Action item
From the data below, retype exactly the lines starting with the one that contains "1. Logged-in users" and ending with the one that contains "But I use 2.4Msamples, so", both included.
Given information: Begin
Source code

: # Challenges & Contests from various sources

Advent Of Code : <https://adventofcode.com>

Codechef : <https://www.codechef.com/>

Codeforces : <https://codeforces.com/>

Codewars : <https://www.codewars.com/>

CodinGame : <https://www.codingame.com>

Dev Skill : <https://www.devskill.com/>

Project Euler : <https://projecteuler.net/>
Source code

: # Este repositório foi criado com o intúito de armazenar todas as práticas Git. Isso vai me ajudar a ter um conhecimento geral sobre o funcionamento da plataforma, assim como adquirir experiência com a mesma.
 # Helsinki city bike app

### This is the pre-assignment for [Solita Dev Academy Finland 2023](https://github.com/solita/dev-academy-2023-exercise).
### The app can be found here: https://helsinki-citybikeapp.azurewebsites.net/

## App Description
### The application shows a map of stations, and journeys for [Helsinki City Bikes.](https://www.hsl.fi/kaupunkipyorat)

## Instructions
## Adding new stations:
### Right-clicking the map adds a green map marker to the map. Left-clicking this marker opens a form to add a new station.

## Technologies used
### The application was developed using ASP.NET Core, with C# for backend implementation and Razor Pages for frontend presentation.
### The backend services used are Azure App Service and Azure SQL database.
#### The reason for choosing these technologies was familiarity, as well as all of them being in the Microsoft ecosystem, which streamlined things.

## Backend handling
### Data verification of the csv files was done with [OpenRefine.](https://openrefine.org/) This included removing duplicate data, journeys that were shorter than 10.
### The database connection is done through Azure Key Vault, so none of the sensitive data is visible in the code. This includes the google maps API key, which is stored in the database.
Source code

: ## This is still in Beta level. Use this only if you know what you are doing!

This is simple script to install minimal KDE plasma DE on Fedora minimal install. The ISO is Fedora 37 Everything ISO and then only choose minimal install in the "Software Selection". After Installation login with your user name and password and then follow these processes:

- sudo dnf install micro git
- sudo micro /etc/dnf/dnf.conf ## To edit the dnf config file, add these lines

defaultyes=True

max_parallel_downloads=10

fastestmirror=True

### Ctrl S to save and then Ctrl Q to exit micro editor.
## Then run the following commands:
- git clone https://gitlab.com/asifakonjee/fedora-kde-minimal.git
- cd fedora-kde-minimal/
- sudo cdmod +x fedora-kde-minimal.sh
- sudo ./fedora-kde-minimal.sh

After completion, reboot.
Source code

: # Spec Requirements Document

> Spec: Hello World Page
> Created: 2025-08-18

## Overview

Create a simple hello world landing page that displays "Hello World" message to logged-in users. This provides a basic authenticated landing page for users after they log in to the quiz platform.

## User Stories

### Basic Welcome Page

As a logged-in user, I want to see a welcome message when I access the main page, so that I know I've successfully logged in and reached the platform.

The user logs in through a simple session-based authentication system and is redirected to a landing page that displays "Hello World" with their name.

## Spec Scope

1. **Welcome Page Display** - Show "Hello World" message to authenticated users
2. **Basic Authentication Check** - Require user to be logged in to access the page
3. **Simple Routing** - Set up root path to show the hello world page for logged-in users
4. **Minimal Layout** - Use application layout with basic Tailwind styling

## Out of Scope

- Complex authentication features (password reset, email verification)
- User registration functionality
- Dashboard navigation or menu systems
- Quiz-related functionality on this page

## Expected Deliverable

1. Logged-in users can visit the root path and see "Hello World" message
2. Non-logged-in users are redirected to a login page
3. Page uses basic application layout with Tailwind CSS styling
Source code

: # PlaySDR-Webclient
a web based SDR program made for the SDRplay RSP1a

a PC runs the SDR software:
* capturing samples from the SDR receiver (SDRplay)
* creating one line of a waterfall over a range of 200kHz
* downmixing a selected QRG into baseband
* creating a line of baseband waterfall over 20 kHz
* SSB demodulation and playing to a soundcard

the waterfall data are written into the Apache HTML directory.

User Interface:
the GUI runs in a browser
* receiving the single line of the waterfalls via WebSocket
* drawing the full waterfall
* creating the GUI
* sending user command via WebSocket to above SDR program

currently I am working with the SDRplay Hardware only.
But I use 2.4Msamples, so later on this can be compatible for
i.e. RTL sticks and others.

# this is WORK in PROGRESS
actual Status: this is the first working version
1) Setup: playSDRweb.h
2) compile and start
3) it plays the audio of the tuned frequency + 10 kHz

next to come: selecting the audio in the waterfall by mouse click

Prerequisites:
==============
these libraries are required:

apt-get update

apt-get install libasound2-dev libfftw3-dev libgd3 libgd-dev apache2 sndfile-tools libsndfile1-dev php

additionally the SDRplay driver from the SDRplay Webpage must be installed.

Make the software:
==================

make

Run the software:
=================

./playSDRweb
Given information: End
Solution for this exercise
1. Logged-in users can visit the root path and see "Hello World" message
2. Non-logged-in users are redirected to a login page
3. Page uses basic application layout with Tailwind CSS styling
Source code

: # PlaySDR-Webclient
a web based SDR program made for the SDRplay RSP1a

a PC runs the SDR software:
* capturing samples from the SDR receiver (SDRplay)
* creating one line of a waterfall over a range of 200kHz
* downmixing a selected QRG into baseband
* creating a line of baseband waterfall over 20 kHz
* SSB demodulation and playing to a soundcard

the waterfall data are written into the Apache HTML directory.

User Interface:
the GUI runs in a browser
* receiving the single line of the waterfalls via WebSocket
* drawing the full waterfall
* creating the GUI
* sending user command via WebSocket to above SDR program

currently I am working with the SDRplay Hardware only.
But I use 2.4Msamples, so later on this can be compatible for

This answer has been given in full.